**Aim of the task:** Using the records that appear below, write out exactly the lines from the one with "Bu projede çıkışta" through the one with "##Population 2021\n", keeping both end lines.

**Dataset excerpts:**
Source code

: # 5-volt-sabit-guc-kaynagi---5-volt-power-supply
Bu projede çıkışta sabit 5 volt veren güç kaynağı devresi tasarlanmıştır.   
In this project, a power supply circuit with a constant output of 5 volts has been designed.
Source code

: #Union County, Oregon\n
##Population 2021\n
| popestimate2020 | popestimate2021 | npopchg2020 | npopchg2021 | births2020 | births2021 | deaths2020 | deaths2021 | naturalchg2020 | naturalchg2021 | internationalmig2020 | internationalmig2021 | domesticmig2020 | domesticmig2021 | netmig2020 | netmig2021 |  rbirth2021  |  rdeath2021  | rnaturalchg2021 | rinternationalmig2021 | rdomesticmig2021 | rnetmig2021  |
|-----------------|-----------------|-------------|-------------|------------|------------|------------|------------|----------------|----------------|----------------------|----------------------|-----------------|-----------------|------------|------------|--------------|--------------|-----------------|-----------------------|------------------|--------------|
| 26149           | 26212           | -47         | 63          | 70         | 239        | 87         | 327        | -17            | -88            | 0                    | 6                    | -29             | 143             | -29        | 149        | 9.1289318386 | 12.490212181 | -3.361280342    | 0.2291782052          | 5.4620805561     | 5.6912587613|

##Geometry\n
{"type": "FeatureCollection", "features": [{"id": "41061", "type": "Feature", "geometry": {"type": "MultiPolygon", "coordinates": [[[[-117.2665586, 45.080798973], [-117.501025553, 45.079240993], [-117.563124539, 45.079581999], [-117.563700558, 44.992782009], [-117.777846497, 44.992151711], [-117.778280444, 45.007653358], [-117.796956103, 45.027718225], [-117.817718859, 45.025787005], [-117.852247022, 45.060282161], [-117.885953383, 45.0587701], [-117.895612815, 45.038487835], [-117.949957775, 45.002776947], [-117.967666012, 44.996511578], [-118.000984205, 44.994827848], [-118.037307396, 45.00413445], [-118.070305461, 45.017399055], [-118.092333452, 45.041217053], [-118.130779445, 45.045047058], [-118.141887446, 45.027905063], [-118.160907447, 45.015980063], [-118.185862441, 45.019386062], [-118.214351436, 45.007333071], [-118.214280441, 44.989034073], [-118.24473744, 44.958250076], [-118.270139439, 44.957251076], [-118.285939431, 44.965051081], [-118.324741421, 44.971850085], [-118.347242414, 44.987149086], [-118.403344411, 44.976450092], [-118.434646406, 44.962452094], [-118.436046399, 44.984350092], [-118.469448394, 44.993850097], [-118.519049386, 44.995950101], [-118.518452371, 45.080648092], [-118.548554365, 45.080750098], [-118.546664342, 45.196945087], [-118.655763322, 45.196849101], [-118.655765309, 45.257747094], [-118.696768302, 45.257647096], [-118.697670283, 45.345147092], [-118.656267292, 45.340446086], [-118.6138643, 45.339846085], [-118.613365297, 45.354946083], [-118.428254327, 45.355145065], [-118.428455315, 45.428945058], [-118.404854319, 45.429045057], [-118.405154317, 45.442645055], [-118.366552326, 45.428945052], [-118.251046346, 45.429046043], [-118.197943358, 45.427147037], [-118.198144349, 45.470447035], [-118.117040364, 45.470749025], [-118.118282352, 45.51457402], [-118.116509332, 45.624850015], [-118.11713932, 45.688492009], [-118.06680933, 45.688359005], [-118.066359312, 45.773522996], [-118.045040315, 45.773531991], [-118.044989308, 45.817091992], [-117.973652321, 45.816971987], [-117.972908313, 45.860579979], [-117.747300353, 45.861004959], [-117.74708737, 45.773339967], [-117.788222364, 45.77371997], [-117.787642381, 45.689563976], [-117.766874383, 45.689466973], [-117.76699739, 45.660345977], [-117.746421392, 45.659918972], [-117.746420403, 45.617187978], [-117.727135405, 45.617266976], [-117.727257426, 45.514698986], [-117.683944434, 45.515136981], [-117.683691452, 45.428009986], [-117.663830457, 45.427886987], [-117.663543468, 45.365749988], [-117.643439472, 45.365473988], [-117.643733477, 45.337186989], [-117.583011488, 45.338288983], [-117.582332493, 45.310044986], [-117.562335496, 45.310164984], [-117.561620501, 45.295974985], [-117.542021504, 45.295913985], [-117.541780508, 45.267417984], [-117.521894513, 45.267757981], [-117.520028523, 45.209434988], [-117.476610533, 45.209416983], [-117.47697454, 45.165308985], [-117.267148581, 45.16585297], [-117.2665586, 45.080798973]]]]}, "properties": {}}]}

**Response area:**
Bu projede çıkışta sabit 5 volt veren güç kaynağı devresi tasarlanmıştır.   
In this project, a power supply circuit with a constant output of 5 volts has been designed.
Source code

: #Union County, Oregon\n
##Population 2021\n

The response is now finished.